"""

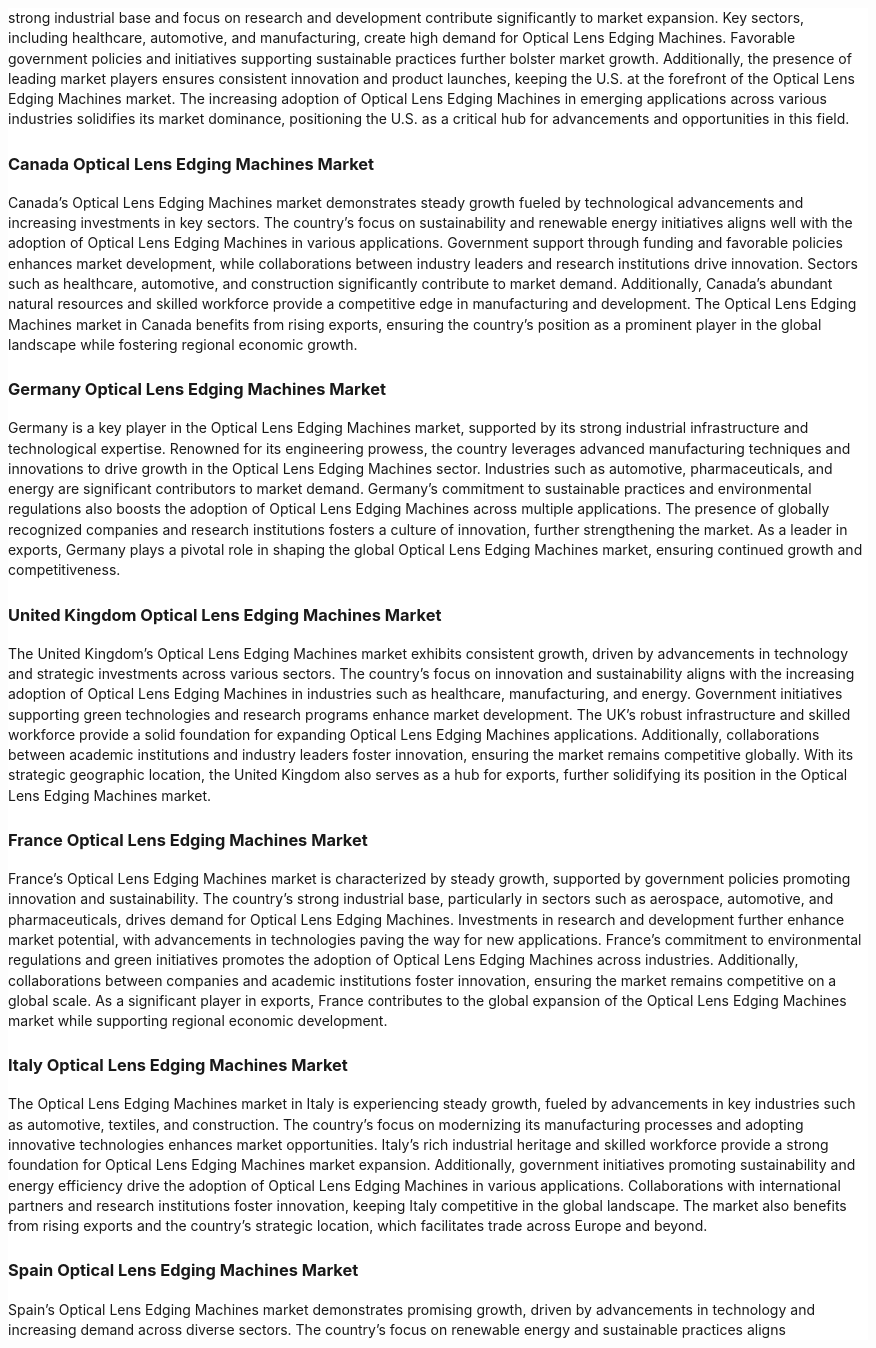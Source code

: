 strong industrial base and focus on research and development contribute significantly to market expansion. Key sectors, including healthcare, automotive, and manufacturing, create high demand for Optical Lens Edging Machines. Favorable government policies and initiatives supporting sustainable practices further bolster market growth. Additionally, the presence of leading market players ensures consistent innovation and product launches, keeping the U.S. at the forefront of the Optical Lens Edging Machines market. The increasing adoption of Optical Lens Edging Machines in emerging applications across various industries solidifies its market dominance, positioning the U.S. as a critical hub for advancements and opportunities in this field.</p><h3>Canada Optical Lens Edging Machines Market</h3><p>Canada&rsquo;s Optical Lens Edging Machines market demonstrates steady growth fueled by technological advancements and increasing investments in key sectors. The country&rsquo;s focus on sustainability and renewable energy initiatives aligns well with the adoption of Optical Lens Edging Machines in various applications. Government support through funding and favorable policies enhances market development, while collaborations between industry leaders and research institutions drive innovation. Sectors such as healthcare, automotive, and construction significantly contribute to market demand. Additionally, Canada&rsquo;s abundant natural resources and skilled workforce provide a competitive edge in manufacturing and development. The Optical Lens Edging Machines market in Canada benefits from rising exports, ensuring the country&rsquo;s position as a prominent player in the global landscape while fostering regional economic growth.</p><h3>Germany Optical Lens Edging Machines Market</h3><p>Germany is a key player in the Optical Lens Edging Machines market, supported by its strong industrial infrastructure and technological expertise. Renowned for its engineering prowess, the country leverages advanced manufacturing techniques and innovations to drive growth in the Optical Lens Edging Machines sector. Industries such as automotive, pharmaceuticals, and energy are significant contributors to market demand. Germany&rsquo;s commitment to sustainable practices and environmental regulations also boosts the adoption of Optical Lens Edging Machines across multiple applications. The presence of globally recognized companies and research institutions fosters a culture of innovation, further strengthening the market. As a leader in exports, Germany plays a pivotal role in shaping the global Optical Lens Edging Machines market, ensuring continued growth and competitiveness.</p><h3>United Kingdom Optical Lens Edging Machines Market</h3><p>The United Kingdom&rsquo;s Optical Lens Edging Machines market exhibits consistent growth, driven by advancements in technology and strategic investments across various sectors. The country&rsquo;s focus on innovation and sustainability aligns with the increasing adoption of Optical Lens Edging Machines in industries such as healthcare, manufacturing, and energy. Government initiatives supporting green technologies and research programs enhance market development. The UK&rsquo;s robust infrastructure and skilled workforce provide a solid foundation for expanding Optical Lens Edging Machines applications. Additionally, collaborations between academic institutions and industry leaders foster innovation, ensuring the market remains competitive globally. With its strategic geographic location, the United Kingdom also serves as a hub for exports, further solidifying its position in the Optical Lens Edging Machines market.</p><h3>France Optical Lens Edging Machines Market</h3><p>France&rsquo;s Optical Lens Edging Machines market is characterized by steady growth, supported by government policies promoting innovation and sustainability. The country&rsquo;s strong industrial base, particularly in sectors such as aerospace, automotive, and pharmaceuticals, drives demand for Optical Lens Edging Machines. Investments in research and development further enhance market potential, with advancements in technologies paving the way for new applications. France&rsquo;s commitment to environmental regulations and green initiatives promotes the adoption of Optical Lens Edging Machines across industries. Additionally, collaborations between companies and academic institutions foster innovation, ensuring the market remains competitive on a global scale. As a significant player in exports, France contributes to the global expansion of the Optical Lens Edging Machines market while supporting regional economic development.</p><h3>Italy Optical Lens Edging Machines Market</h3><p>The Optical Lens Edging Machines market in Italy is experiencing steady growth, fueled by advancements in key industries such as automotive, textiles, and construction. The country&rsquo;s focus on modernizing its manufacturing processes and adopting innovative technologies enhances market opportunities. Italy&rsquo;s rich industrial heritage and skilled workforce provide a strong foundation for Optical Lens Edging Machines market expansion. Additionally, government initiatives promoting sustainability and energy efficiency drive the adoption of Optical Lens Edging Machines in various applications. Collaborations with international partners and research institutions foster innovation, keeping Italy competitive in the global landscape. The market also benefits from rising exports and the country&rsquo;s strategic location, which facilitates trade across Europe and beyond.</p><h3>Spain Optical Lens Edging Machines Market</h3><p>Spain&rsquo;s Optical Lens Edging Machines market demonstrates promising growth, driven by advancements in technology and increasing demand across diverse sectors. The country&rsquo;s focus on renewable energy and sustainable practices aligns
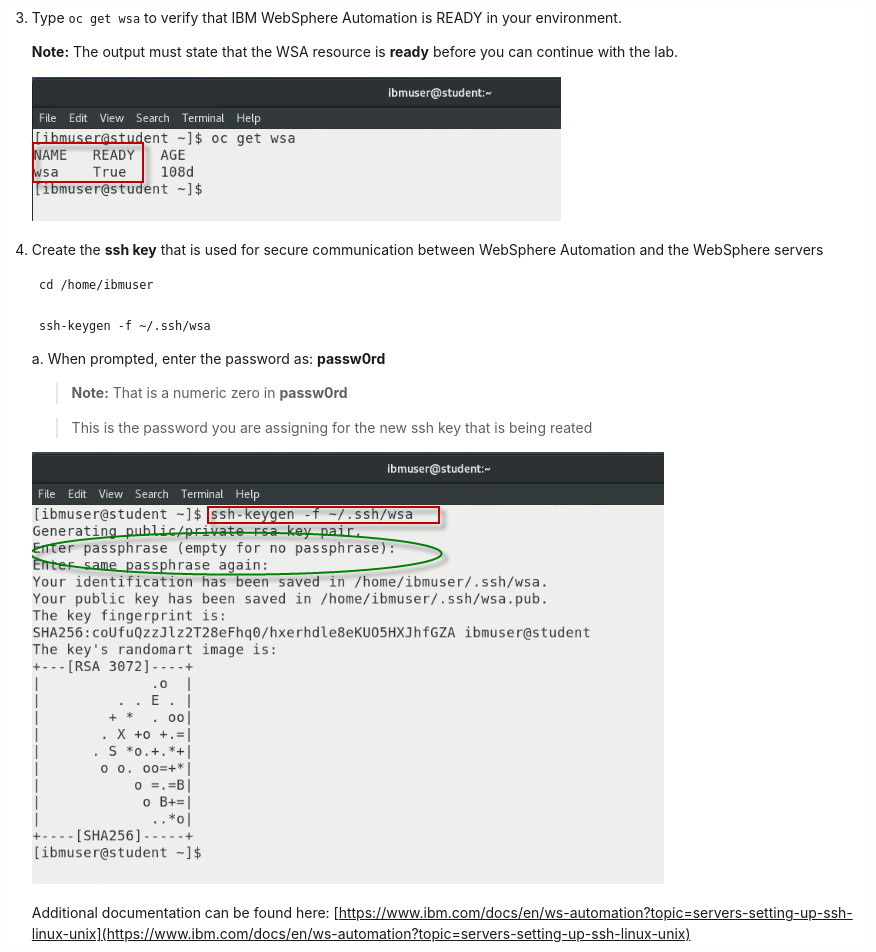 
3. Type `oc get wsa` to verify that IBM WebSphere Automation is READY in your environment. 

   **Note:** The output must state that the WSA resource is **ready** before you can continue with the lab.  

    ![](./lab1-media/media/image72.png)



4. Create the **ssh key** that is used for secure communication between WebSphere Automation and the WebSphere servers

        cd /home/ibmuser
        
        ssh-keygen -f ~/.ssh/wsa

    a. When prompted, enter the password as: **passw0rd** 
    
    > **Note:** That is a numeric zero in **passw0rd**

    > This is the password you are assigning for the new ssh key that is being reated

    ![](./lab1-media/media/image73.png)

    Additional documentation can be found here: [https://www.ibm.com/docs/en/ws-automation?topic=servers-setting-up-ssh-linux-unix](https://www.ibm.com/docs/en/ws-automation?topic=servers-setting-up-ssh-linux-unix)
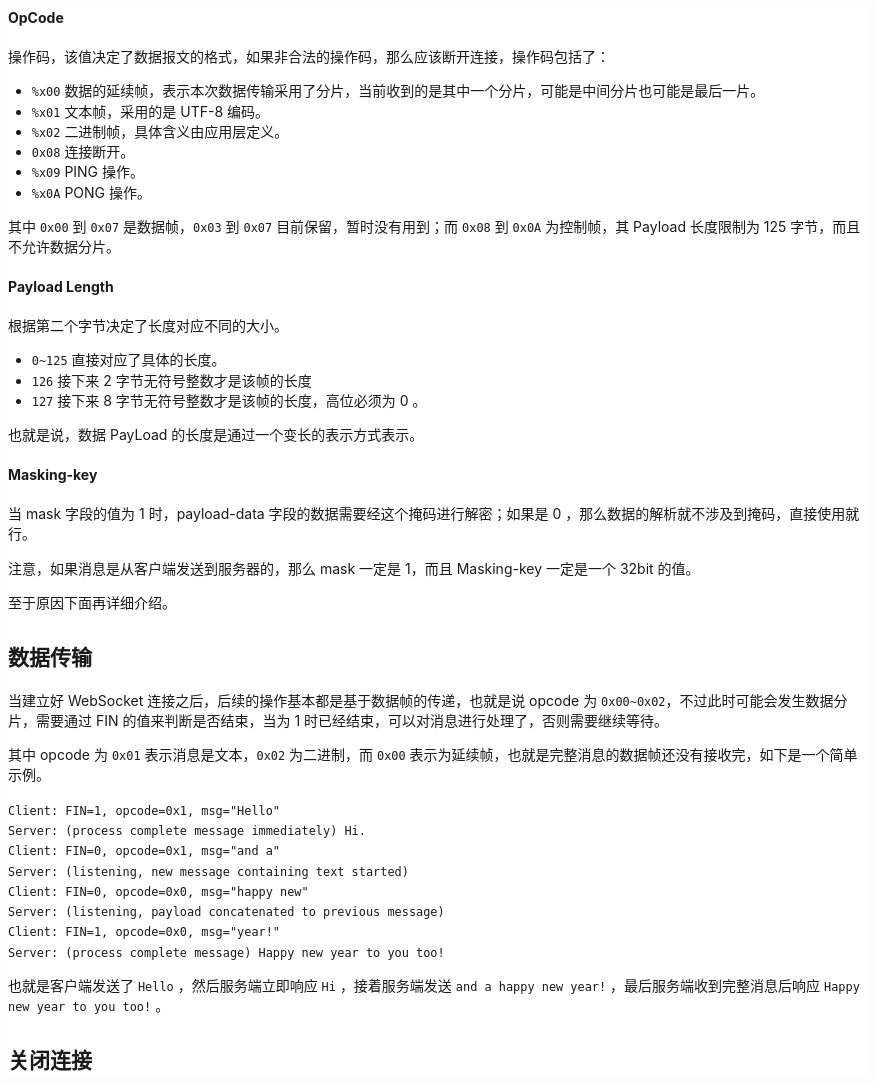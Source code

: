 #### OpCode

操作码，该值决定了数据报文的格式，如果非合法的操作码，那么应该断开连接，操作码包括了：

* `%x00` 数据的延续帧，表示本次数据传输采用了分片，当前收到的是其中一个分片，可能是中间分片也可能是最后一片。
* `%x01` 文本帧，采用的是 UTF-8 编码。
* `%x02` 二进制帧，具体含义由应用层定义。
* `0x08` 连接断开。
* `%x09` PING 操作。
* `%x0A` PONG 操作。

其中 `0x00` 到 `0x07` 是数据帧，`0x03` 到 `0x07` 目前保留，暂时没有用到；而 `0x08` 到 `0x0A` 为控制帧，其 Payload 长度限制为 125 字节，而且不允许数据分片。

#### Payload Length

根据第二个字节决定了长度对应不同的大小。

* `0~125` 直接对应了具体的长度。
* `126` 接下来 2 字节无符号整数才是该帧的长度
* `127` 接下来 8 字节无符号整数才是该帧的长度，高位必须为 0 。

也就是说，数据 PayLoad 的长度是通过一个变长的表示方式表示。

#### Masking-key

当 mask 字段的值为 1 时，payload-data 字段的数据需要经这个掩码进行解密；如果是 0 ，那么数据的解析就不涉及到掩码，直接使用就行。

注意，如果消息是从客户端发送到服务器的，那么 mask 一定是 1，而且 Masking-key 一定是一个 32bit 的值。

至于原因下面再详细介绍。

## 数据传输

当建立好 WebSocket 连接之后，后续的操作基本都是基于数据帧的传递，也就是说 opcode 为 `0x00~0x02`，不过此时可能会发生数据分片，需要通过 FIN 的值来判断是否结束，当为 1 时已经结束，可以对消息进行处理了，否则需要继续等待。

其中 opcode 为 `0x01` 表示消息是文本，`0x02` 为二进制，而 `0x00` 表示为延续帧，也就是完整消息的数据帧还没有接收完，如下是一个简单示例。

```
Client: FIN=1, opcode=0x1, msg="Hello"
Server: (process complete message immediately) Hi.
Client: FIN=0, opcode=0x1, msg="and a"
Server: (listening, new message containing text started)
Client: FIN=0, opcode=0x0, msg="happy new"
Server: (listening, payload concatenated to previous message)
Client: FIN=1, opcode=0x0, msg="year!"
Server: (process complete message) Happy new year to you too!
```

也就是客户端发送了 `Hello` ，然后服务端立即响应 `Hi` ，接着服务端发送 `and a happy new year!` ，最后服务端收到完整消息后响应 `Happy new year to you too!` 。



## 关闭连接
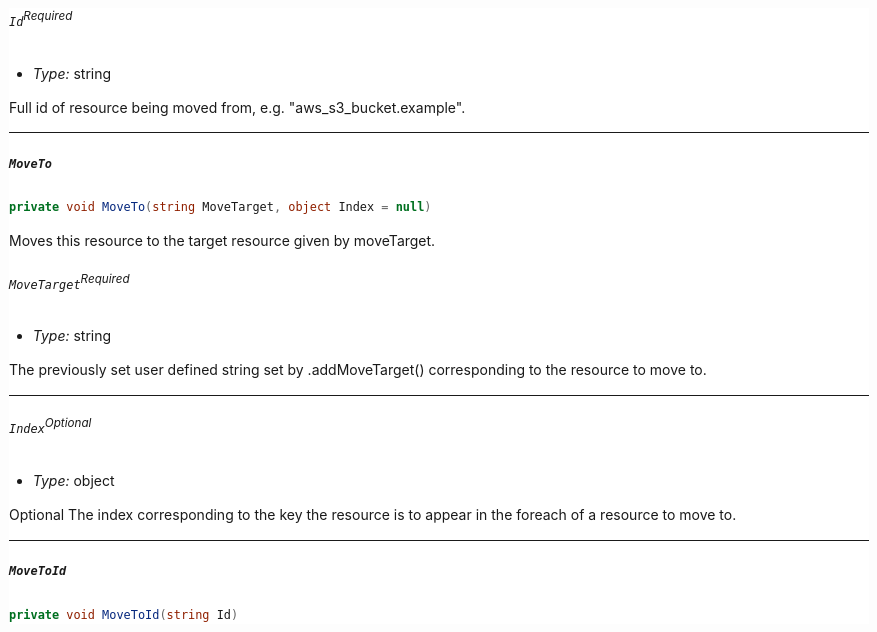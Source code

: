 ###### `Id`<sup>Required</sup> <a name="Id" id="rhizo-co-terraform-provider-oci.osManagementHubManagedInstanceGroupInstallWindowsUpdatesManagement.OsManagementHubManagedInstanceGroupInstallWindowsUpdatesManagement.moveFromId.parameter.id"></a>

- *Type:* string

Full id of resource being moved from, e.g. "aws_s3_bucket.example".

---

##### `MoveTo` <a name="MoveTo" id="rhizo-co-terraform-provider-oci.osManagementHubManagedInstanceGroupInstallWindowsUpdatesManagement.OsManagementHubManagedInstanceGroupInstallWindowsUpdatesManagement.moveTo"></a>

```csharp
private void MoveTo(string MoveTarget, object Index = null)
```

Moves this resource to the target resource given by moveTarget.

###### `MoveTarget`<sup>Required</sup> <a name="MoveTarget" id="rhizo-co-terraform-provider-oci.osManagementHubManagedInstanceGroupInstallWindowsUpdatesManagement.OsManagementHubManagedInstanceGroupInstallWindowsUpdatesManagement.moveTo.parameter.moveTarget"></a>

- *Type:* string

The previously set user defined string set by .addMoveTarget() corresponding to the resource to move to.

---

###### `Index`<sup>Optional</sup> <a name="Index" id="rhizo-co-terraform-provider-oci.osManagementHubManagedInstanceGroupInstallWindowsUpdatesManagement.OsManagementHubManagedInstanceGroupInstallWindowsUpdatesManagement.moveTo.parameter.index"></a>

- *Type:* object

Optional The index corresponding to the key the resource is to appear in the foreach of a resource to move to.

---

##### `MoveToId` <a name="MoveToId" id="rhizo-co-terraform-provider-oci.osManagementHubManagedInstanceGroupInstallWindowsUpdatesManagement.OsManagementHubManagedInstanceGroupInstallWindowsUpdatesManagement.moveToId"></a>

```csharp
private void MoveToId(string Id)
```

"""

_EXERCISE:_ In the material above, report how many lines hold the word "OsManagementHubManagedInstanceGroupInstallWindowsUpdatesManagement", and add nothing to the figure.

_RESULT:_ 5